:: THE PROBLEM ::
Please give the lines below again exactly as they stand, from the one that contains "每3月检测血清白蛋白+前白蛋白（评估内脏蛋白储备）" up to and including the one that contains "clear canvas button.", leaving all pictures out.

:: Rendered images with source text ::
_ _ _

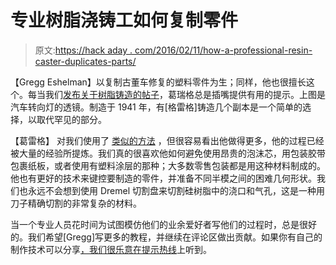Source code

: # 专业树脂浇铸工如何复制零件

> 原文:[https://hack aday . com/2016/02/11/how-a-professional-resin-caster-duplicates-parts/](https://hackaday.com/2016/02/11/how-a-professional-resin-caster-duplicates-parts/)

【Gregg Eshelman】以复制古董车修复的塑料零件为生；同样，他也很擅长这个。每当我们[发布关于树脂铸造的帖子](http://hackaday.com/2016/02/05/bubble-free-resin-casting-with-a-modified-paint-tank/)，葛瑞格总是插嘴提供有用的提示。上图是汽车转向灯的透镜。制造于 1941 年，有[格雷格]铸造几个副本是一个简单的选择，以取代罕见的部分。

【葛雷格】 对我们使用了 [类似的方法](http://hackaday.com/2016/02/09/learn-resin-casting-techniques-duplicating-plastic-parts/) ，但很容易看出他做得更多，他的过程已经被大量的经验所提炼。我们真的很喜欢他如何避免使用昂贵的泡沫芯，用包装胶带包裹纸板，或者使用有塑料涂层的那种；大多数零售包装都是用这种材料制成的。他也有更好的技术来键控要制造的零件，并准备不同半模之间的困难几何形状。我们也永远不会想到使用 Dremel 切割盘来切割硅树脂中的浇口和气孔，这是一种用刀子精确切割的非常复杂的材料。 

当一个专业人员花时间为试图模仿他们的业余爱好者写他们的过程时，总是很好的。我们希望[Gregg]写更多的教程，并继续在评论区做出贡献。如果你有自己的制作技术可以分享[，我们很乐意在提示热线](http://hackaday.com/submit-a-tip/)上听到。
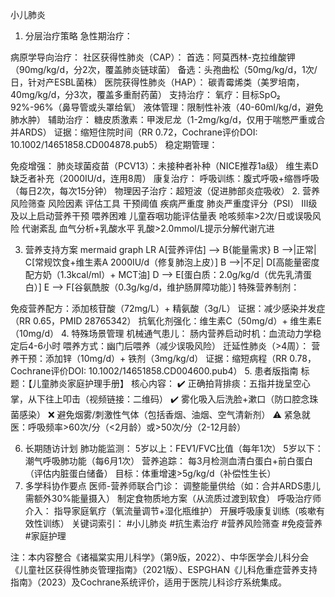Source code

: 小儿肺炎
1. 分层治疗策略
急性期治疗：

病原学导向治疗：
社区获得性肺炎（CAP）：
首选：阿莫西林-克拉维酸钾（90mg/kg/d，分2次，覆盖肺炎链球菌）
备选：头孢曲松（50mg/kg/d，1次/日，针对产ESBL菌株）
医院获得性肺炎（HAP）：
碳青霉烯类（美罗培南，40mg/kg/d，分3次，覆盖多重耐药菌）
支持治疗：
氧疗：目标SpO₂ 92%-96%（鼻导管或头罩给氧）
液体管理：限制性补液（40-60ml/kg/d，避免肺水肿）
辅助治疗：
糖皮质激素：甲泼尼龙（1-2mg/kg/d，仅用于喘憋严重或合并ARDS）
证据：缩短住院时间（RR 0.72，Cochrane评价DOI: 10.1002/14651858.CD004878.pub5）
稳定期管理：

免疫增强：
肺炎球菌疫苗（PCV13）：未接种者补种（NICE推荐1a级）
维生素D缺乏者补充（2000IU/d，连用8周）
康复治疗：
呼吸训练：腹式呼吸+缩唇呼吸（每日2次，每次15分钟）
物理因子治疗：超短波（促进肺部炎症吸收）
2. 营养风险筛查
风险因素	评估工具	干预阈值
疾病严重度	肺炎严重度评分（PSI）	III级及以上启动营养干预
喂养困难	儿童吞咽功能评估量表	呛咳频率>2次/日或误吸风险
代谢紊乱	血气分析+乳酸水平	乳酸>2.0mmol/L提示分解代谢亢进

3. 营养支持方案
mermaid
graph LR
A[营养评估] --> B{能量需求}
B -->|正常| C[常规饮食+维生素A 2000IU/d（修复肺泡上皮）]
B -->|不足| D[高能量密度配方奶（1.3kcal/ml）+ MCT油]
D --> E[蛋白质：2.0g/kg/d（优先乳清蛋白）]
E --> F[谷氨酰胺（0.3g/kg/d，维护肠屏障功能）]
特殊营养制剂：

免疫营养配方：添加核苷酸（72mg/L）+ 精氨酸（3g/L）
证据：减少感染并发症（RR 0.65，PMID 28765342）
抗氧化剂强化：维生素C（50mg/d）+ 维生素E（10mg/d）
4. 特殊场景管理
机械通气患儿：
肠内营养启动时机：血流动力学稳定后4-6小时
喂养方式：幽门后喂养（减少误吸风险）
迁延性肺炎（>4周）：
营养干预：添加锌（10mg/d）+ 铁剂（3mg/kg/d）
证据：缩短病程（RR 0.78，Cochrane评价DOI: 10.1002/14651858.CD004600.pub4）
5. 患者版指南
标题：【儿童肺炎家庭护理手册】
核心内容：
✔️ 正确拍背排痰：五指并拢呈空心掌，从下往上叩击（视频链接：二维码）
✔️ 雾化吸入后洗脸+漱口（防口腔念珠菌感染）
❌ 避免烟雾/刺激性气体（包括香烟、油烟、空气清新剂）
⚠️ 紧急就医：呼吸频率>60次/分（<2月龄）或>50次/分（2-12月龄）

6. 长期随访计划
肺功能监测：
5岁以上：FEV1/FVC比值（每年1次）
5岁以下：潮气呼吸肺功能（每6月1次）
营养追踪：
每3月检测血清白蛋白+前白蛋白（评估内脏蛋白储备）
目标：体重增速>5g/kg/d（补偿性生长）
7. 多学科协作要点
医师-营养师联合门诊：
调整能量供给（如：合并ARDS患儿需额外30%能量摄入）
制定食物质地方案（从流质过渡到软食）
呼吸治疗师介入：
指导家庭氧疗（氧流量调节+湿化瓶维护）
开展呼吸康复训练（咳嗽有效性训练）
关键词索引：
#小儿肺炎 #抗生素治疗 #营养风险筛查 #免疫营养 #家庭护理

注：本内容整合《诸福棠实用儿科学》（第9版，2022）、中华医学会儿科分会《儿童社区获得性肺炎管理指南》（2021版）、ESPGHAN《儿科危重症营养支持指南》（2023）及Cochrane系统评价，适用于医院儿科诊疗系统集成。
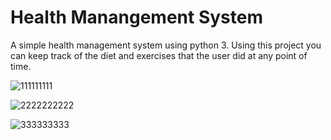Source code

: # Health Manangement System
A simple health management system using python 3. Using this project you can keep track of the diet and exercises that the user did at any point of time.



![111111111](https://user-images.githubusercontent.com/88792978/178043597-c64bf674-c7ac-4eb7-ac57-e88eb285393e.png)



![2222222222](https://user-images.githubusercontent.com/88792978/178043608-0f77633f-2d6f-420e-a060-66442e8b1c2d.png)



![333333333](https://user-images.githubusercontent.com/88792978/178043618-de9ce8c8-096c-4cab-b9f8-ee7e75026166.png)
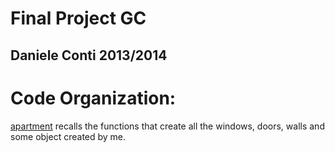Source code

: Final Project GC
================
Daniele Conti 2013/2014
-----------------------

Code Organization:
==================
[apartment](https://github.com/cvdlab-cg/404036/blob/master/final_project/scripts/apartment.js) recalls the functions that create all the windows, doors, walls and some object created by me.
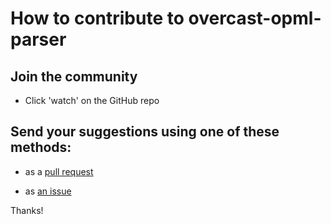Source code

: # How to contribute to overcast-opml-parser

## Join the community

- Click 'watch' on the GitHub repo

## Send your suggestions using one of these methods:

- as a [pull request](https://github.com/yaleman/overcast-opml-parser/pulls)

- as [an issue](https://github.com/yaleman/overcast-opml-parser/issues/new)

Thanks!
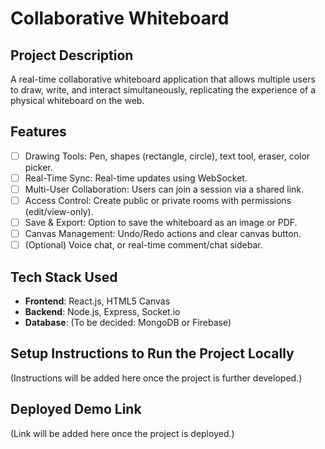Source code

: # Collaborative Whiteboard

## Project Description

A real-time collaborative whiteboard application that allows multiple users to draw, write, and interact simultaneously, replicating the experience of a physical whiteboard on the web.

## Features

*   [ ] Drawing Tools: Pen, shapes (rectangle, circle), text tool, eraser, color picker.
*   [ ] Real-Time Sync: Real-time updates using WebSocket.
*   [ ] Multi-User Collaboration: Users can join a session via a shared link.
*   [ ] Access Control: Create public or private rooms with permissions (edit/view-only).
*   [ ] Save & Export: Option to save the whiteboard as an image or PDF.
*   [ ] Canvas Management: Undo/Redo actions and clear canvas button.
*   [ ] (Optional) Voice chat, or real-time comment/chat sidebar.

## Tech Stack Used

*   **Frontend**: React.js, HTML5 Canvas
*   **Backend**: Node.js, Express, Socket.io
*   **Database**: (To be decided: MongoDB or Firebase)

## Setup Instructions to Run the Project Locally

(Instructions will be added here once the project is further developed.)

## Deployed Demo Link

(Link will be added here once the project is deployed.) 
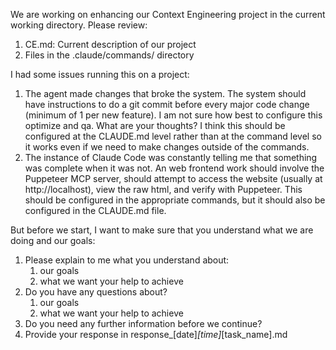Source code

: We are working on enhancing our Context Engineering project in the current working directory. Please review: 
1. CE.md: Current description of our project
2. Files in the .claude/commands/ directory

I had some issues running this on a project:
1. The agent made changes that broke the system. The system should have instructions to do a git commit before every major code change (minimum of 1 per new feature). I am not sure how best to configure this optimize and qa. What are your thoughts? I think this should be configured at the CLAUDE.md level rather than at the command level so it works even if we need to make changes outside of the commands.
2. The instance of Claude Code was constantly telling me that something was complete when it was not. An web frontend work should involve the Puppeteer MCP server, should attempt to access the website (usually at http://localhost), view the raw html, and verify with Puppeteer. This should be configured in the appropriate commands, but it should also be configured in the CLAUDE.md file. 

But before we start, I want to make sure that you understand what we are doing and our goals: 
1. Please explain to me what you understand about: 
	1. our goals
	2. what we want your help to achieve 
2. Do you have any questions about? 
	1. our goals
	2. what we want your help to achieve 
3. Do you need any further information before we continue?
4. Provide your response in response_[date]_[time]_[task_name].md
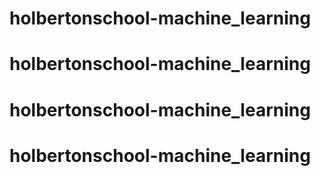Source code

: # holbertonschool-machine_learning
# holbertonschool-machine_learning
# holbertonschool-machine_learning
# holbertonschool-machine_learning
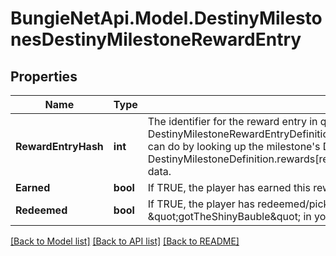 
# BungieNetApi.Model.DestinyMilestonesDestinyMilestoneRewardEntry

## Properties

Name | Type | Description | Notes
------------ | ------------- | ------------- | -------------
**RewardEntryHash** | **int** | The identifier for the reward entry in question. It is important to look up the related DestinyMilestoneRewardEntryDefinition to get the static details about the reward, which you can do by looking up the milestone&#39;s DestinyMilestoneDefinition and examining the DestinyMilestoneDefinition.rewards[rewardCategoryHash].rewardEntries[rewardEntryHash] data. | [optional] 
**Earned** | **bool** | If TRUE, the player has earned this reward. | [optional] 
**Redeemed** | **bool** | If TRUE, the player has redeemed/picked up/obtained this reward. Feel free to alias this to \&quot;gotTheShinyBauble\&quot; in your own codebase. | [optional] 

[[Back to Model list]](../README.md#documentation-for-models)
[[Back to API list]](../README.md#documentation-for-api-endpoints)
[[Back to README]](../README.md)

_ _ _

:: ANSWER FOR THE TASK ::
每3月检测血清白蛋白+前白蛋白（评估内脏蛋白储备）
目标：体重增速>5g/kg/d（补偿性生长）
7. 多学科协作要点
医师-营养师联合门诊：
调整能量供给（如：合并ARDS患儿需额外30%能量摄入）
制定食物质地方案（从流质过渡到软食）
呼吸治疗师介入：
指导家庭氧疗（氧流量调节+湿化瓶维护）
开展呼吸康复训练（咳嗽有效性训练）
关键词索引：
#小儿肺炎 #抗生素治疗 #营养风险筛查 #免疫营养 #家庭护理

注：本内容整合《诸福棠实用儿科学》（第9版，2022）、中华医学会儿科分会《儿童社区获得性肺炎管理指南》（2021版）、ESPGHAN《儿科危重症营养支持指南》（2023）及Cochrane系统评价，适用于医院儿科诊疗系统集成。
Source code

: # Health Manangement System
A simple health management system using python 3. Using this project you can keep track of the diet and exercises that the user did at any point of time.



![111111111](https://user-images.githubusercontent.com/88792978/178043597-c64bf674-c7ac-4eb7-ac57-e88eb285393e.png)



![2222222222](https://user-images.githubusercontent.com/88792978/178043608-0f77633f-2d6f-420e-a060-66442e8b1c2d.png)



![333333333](https://user-images.githubusercontent.com/88792978/178043618-de9ce8c8-096c-4cab-b9f8-ee7e75026166.png)
Source code

: Final Project GC
================
Daniele Conti 2013/2014
-----------------------

Code Organization:
==================
[apartment](https://github.com/cvdlab-cg/404036/blob/master/final_project/scripts/apartment.js) recalls the functions that create all the windows, doors, walls and some object created by me.
Source code

: # How to contribute to overcast-opml-parser

## Join the community

- Click 'watch' on the GitHub repo

## Send your suggestions using one of these methods:

- as a [pull request](https://github.com/yaleman/overcast-opml-parser/pulls)

- as [an issue](https://github.com/yaleman/overcast-opml-parser/issues/new)

Thanks!
Source code

: # Collaborative Whiteboard

## Project Description

A real-time collaborative whiteboard application that allows multiple users to draw, write, and interact simultaneously, replicating the experience of a physical whiteboard on the web.

## Features

*   [ ] Drawing Tools: Pen, shapes (rectangle, circle), text tool, eraser, color picker.
*   [ ] Real-Time Sync: Real-time updates using WebSocket.
*   [ ] Multi-User Collaboration: Users can join a session via a shared link.
*   [ ] Access Control: Create public or private rooms with permissions (edit/view-only).
*   [ ] Save & Export: Option to save the whiteboard as an image or PDF.
*   [ ] Canvas Management: Undo/Redo actions and clear canvas button.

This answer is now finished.